> TASK:
Take every line from the entries below that includes the word "bats" and copy it.

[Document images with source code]
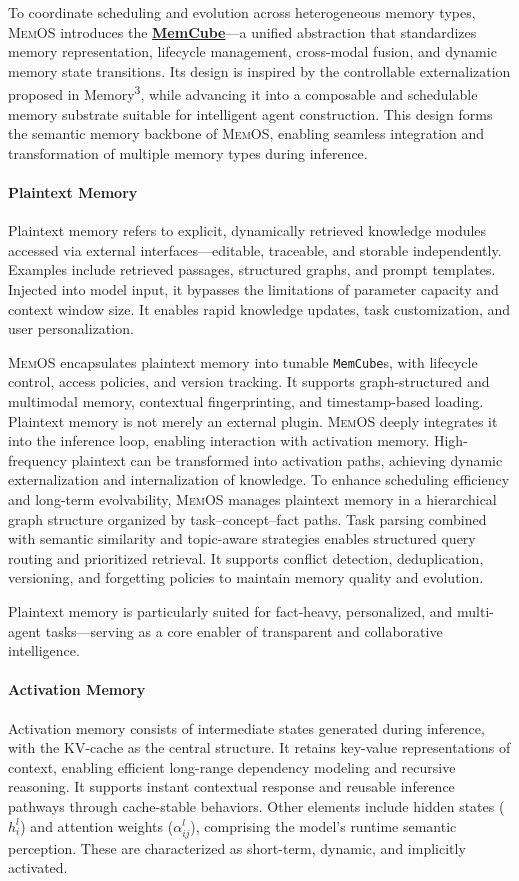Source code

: \documentclass[]{memtensor}
\begin{document}
To coordinate scheduling and evolution across heterogeneous memory types, \textsc{MemOS} introduces the \hyperlink{memcube}{\textbf{MemCube}}—a unified abstraction that standardizes memory representation, lifecycle management, cross-modal fusion, and dynamic memory state transitions.
Its design is inspired by the controllable externalization proposed in Memory\textsuperscript{3}, while advancing it into a composable and schedulable memory substrate suitable for intelligent agent construction.
This design forms the semantic memory backbone of \textsc{MemOS}, enabling seamless integration and transformation of multiple memory types during inference.

\paragraph{\textbf{Plaintext Memory}} 
Plaintext memory refers to explicit, dynamically retrieved knowledge modules accessed via external interfaces—editable, traceable, and storable independently.
Examples include retrieved passages, structured graphs, and prompt templates.
Injected into model input, it bypasses the limitations of parameter capacity and context window size.
It enables rapid knowledge updates, task customization, and user personalization.

\textsc{MemOS} encapsulates plaintext memory into tunable \texttt{MemCube}s, with lifecycle control, access policies, and version tracking.
It supports graph-structured and multimodal memory, contextual fingerprinting, and timestamp-based loading.
Plaintext memory is not merely an external plugin. \textsc{MemOS} deeply integrates it into the inference loop, enabling interaction with activation memory.
High-frequency plaintext can be transformed into activation paths, achieving dynamic externalization and internalization of knowledge.
To enhance scheduling efficiency and long-term evolvability, \textsc{MemOS} manages plaintext memory in a hierarchical graph structure organized by task–concept–fact paths.
Task parsing combined with semantic similarity and topic-aware strategies enables structured query routing and prioritized retrieval.
It supports conflict detection, deduplication, versioning, and forgetting policies to maintain memory quality and evolution.

Plaintext memory is particularly suited for fact-heavy, personalized, and multi-agent tasks—serving as a core enabler of transparent and collaborative intelligence.

\paragraph{\textbf{Activation Memory}}
Activation memory consists of intermediate states generated during inference, with the KV-cache as the central structure.
It retains key-value representations of context, enabling efficient long-range dependency modeling and recursive reasoning.
It supports instant contextual response and reusable inference pathways through cache-stable behaviors.
Other elements include hidden states ($h^l_i$) and attention weights ($\alpha^l_{ij}$), comprising the model’s runtime semantic perception.
These are characterized as short-term, dynamic, and implicitly activated.
\end{document}
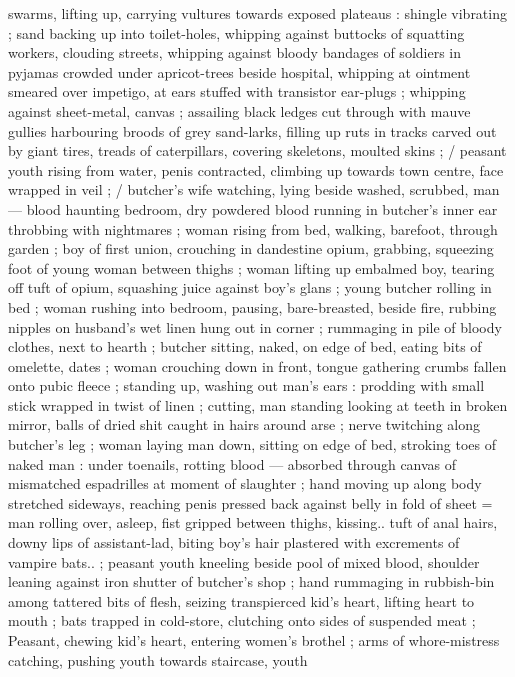 swarms, lifting up, carrying vultures towards exposed plateaus :
shingle vibrating ; sand backing up into toilet-holes, whipping
against buttocks of squatting workers, clouding streets, whipping
against bloody bandages of soldiers in pyjamas crowded under
apricot-trees beside hospital, whipping at ointment smeared over
impetigo, at ears stuffed with transistor ear-plugs ; whipping against
sheet-metal, canvas ; assailing black ledges cut through with mauve
gullies harbouring broods of grey sand-larks, filling up ruts in tracks
carved out by giant tires, treads of caterpillars, covering skeletons,
moulted skins ; / peasant youth rising from water, penis contracted,
climbing up towards town centre, face wrapped in veil ; / butcher's
wife watching, lying beside washed, scrubbed, man --- blood
haunting bedroom, dry powdered blood running in butcher's inner
ear throbbing with nightmares ; woman rising from bed, walking,
barefoot, through garden ; boy of first union, crouching in
dandestine opium, grabbing, squeezing foot of young woman
between thighs ; woman lifting up embalmed boy, tearing off tuft of
opium, squashing juice against boy's glans ; young butcher rolling in
bed ; woman rushing into bedroom, pausing, bare-breasted, beside
fire, rubbing nipples on husband's wet linen hung out in corner ;
rummaging in pile of bloody clothes, next to hearth ; butcher sitting,
naked, on edge of bed, eating bits of omelette, dates ; woman
crouching down in front, tongue gathering crumbs fallen onto pubic
fleece ; standing up, washing out man's ears : prodding with small
stick wrapped in twist of linen ; cutting, man standing looking at teeth
in broken mirror, balls of dried shit caught in hairs around arse ;
nerve twitching along butcher's leg ; woman laying man down, sitting
on edge of bed, stroking toes of naked man : under toenails, rotting
blood --- absorbed through canvas of mismatched espadrilles at
moment of slaughter ; hand moving up along body stretched
sideways, reaching penis pressed back against belly in fold of sheet
= man rolling over, asleep, fist gripped between thighs, kissing.. tuft
of anal hairs, downy lips of assistant-lad, biting boy's hair plastered
with excrements of vampire bats.. ; peasant youth kneeling beside
pool of mixed blood, shoulder leaning against iron shutter of
butcher's shop ; hand rummaging in rubbish-bin among tattered bits
of flesh, seizing transpierced kid's heart, lifting heart to mouth ; bats
trapped in cold-store, clutching onto sides of suspended meat ;
Peasant, chewing kid's heart, entering women's brothel ; arms of
whore-mistress catching, pushing youth towards staircase, youth
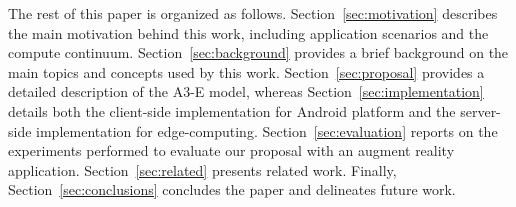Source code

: The rest of this paper is organized as follows. Section~\ref{sec:motivation} describes the main motivation behind this work, including application scenarios and the compute continuum. Section~\ref{sec:background} provides a brief background on the main topics and concepts used by this work. Section~\ref{sec:proposal} provides a detailed description of the A3-E model, whereas Section~\ref{sec:implementation} details both the client-side implementation for Android platform and the server-side implementation for edge-computing. Section~\ref{sec:evaluation} reports on the experiments performed to evaluate our proposal with an augment reality application. Section~\ref{sec:related} presents related work. Finally, Section~\ref{sec:conclusions} concludes the paper and delineates future work.




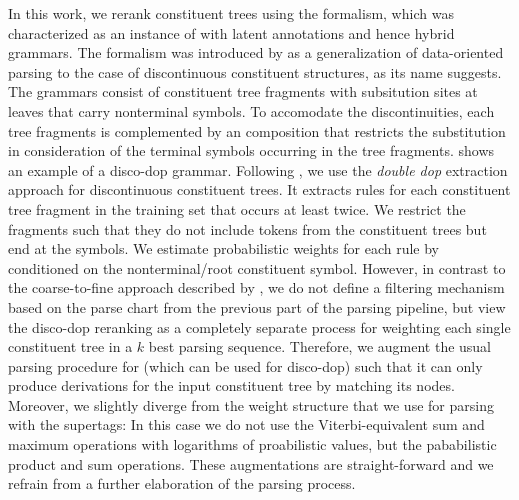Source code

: \documentclass[../../document.tex]{subfiles}
\begin{document}
    In this work, we rerank constituent trees using the  formalism, which was characterized as an instance of  with latent annotations \citep[cf.\@ section~4]{Cra11} and hence hybrid grammars. \citep[cf.\@ section~8.5.1]{Geb20}
    The formalism was introduced by \citet{Cra11} as a generalization of data-oriented parsing \citep{Bod92} to the case of discontinuous constituent structures, as its name suggests.
    The grammars consist of constituent tree fragments with subsitution sites at leaves that carry nonterminal symbols.
    To accomodate the discontinuities, each tree fragments is complemented by an  composition that restricts the substitution in consideration of the terminal symbols occurring in the tree fragments.
     shows an example of a disco-dop grammar.
    Following \citet{San11,Cra11}, we use the \emph{double dop} extraction approach for discontinuous constituent trees.
    It extracts rules for each constituent tree fragment in the training set that occurs at least twice.
    We restrict the fragments such that they do not include tokens from the constituent trees but end at the  symbols.
    We estimate probabilistic weights for each rule by conditioned on the  nonterminal/root constituent symbol.
    However, in contrast to the coarse-to-fine approach described by \citet{Cra11}, we do not define a filtering mechanism based on the parse chart from the previous part of the parsing pipeline, but view the disco-dop reranking as a completely separate process for weighting each single constituent tree in a \(k\) best parsing sequence.
    Therefore, we augment the usual parsing procedure for  (which can be used for disco-dop) such that it can only produce derivations for the input constituent tree by matching its nodes.
    Moreover, we slightly diverge from the weight structure that we use for parsing with the supertags:
        In this case we do not use the Viterbi-equivalent sum and maximum operations with logarithms of proabilistic values, but the pababilistic product and sum operations.
    These augmentations are straight-forward and we refrain from a further elaboration of the parsing process.
    
\end{document}
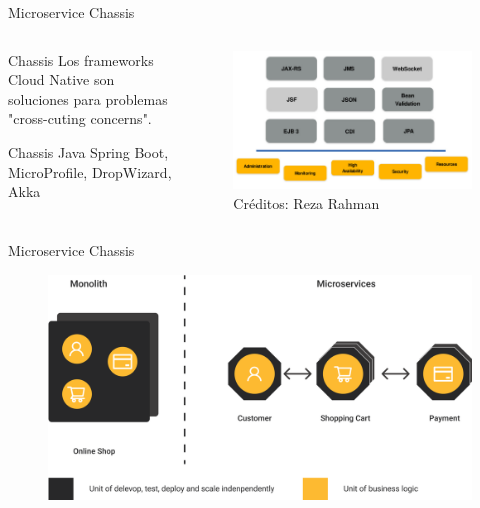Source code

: \documentclass[aspectratio=169]{beamer}
\begin{document}
\begin{frame}{Microservice Chassis}



\begin{columns}[T] %
\begin{column}[T]{6cm} %
	\begin{block}{Chassis}
    Los frameworks Cloud Native son soluciones para problemas "cross-cuting concerns".
	\end{block}
    \begin{block}{Chassis Java}
Spring Boot, MicroProfile, DropWizard, Akka
	\end{block}
\end{column}
\begin{column}[T]{7cm} %
    \begin{figure}
    	\centering
    	\includegraphics[width=\linewidth]{Images/javaeemicropancake}
    	\caption{Créditos: Reza Rahman}
    \end{figure}

\end{column}
\end{columns}

\end{frame}

\begin{frame}{Microservice Chassis}
\begin{figure}
	\centering
	\includegraphics[width=0.7\linewidth]{Images/mp0}
\end{figure}
\end{frame}
\end{document}
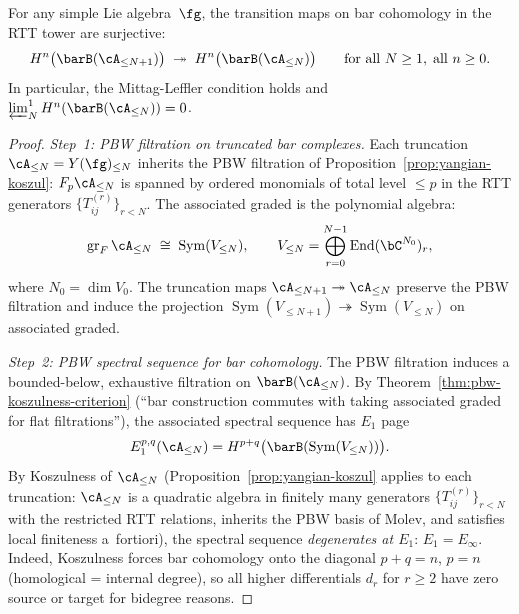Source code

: \begin{theorem}
\label{thm:rtt-mittag-leffler}
For any simple Lie algebra~$\fg$, the transition maps on bar
cohomology in the RTT tower are surjective:
\[
H^n\bigl(\barB(\cA_{\leq N+1})\bigr)
\;\twoheadrightarrow\;
H^n\bigl(\barB(\cA_{\leq N})\bigr)
\qquad \text{for all } N \geq 1, \;\text{all } n \geq 0.
\]
In particular, the Mittag-Leffler condition holds and
$\varprojlim^1_N H^n(\barB(\cA_{\leq N})) = 0$.
\end{theorem}

\begin{proof}
\emph{Step~1: PBW filtration on truncated bar complexes.}
Each truncation $\cA_{\leq N} = Y(\fg)_{\leq N}$ inherits the
PBW filtration of Proposition~\ref{prop:yangian-koszul}:
$F_p \cA_{\leq N}$ is spanned by ordered monomials of total
level $\leq p$ in the RTT generators $\{T_{ij}^{(r)}\}_{r < N}$.
The associated graded is the polynomial algebra:
\[
\operatorname{gr}_F \cA_{\leq N}
\;\cong\;
\operatorname{Sym}(V_{\leq N}),
\qquad
V_{\leq N} = \bigoplus_{r=0}^{N-1}
\operatorname{End}(\bC^{N_0})_r,
\]
where $N_0 = \dim V_0$.  The truncation maps
$\cA_{\leq N+1} \twoheadrightarrow \cA_{\leq N}$ preserve the
PBW filtration and induce the projection
$\operatorname{Sym}(V_{\leq N+1}) \twoheadrightarrow
\operatorname{Sym}(V_{\leq N})$ on associated graded.

\emph{Step~2: PBW spectral sequence for bar cohomology.}
The PBW filtration induces a bounded-below, exhaustive filtration
on $\barB(\cA_{\leq N})$.  By
Theorem~\ref{thm:pbw-koszulness-criterion} (``bar construction
commutes with taking associated graded for flat filtrations''),
the associated spectral sequence has $E_1$ page
\[
E_1^{p,q}(\cA_{\leq N})
= H^{p+q}\bigl(\barB(\operatorname{Sym}(V_{\leq N}))\bigr).
\]
By Koszulness of $\cA_{\leq N}$
(Proposition~\ref{prop:yangian-koszul} applies to each truncation:
$\cA_{\leq N}$ is a quadratic algebra in finitely many generators
$\{T_{ij}^{(r)}\}_{r < N}$ with the restricted RTT relations, inherits
the PBW basis of Molev, and satisfies local finiteness a~fortiori),
the spectral sequence \emph{degenerates at $E_1$}:
$E_1 = E_\infty$.  Indeed, Koszulness forces bar cohomology
onto the diagonal $p + q = n$, $p = n$ (homological = internal
degree), so all higher differentials $d_r$ for $r \geq 2$ have
zero source or target for bidegree reasons.


\end{proof}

> EXERCISE RESPONSE:
with excrements of vampire bats.. ; peasant youth kneeling beside
of flesh, seizing transpierced kid's heart, lifting heart to mouth ; bats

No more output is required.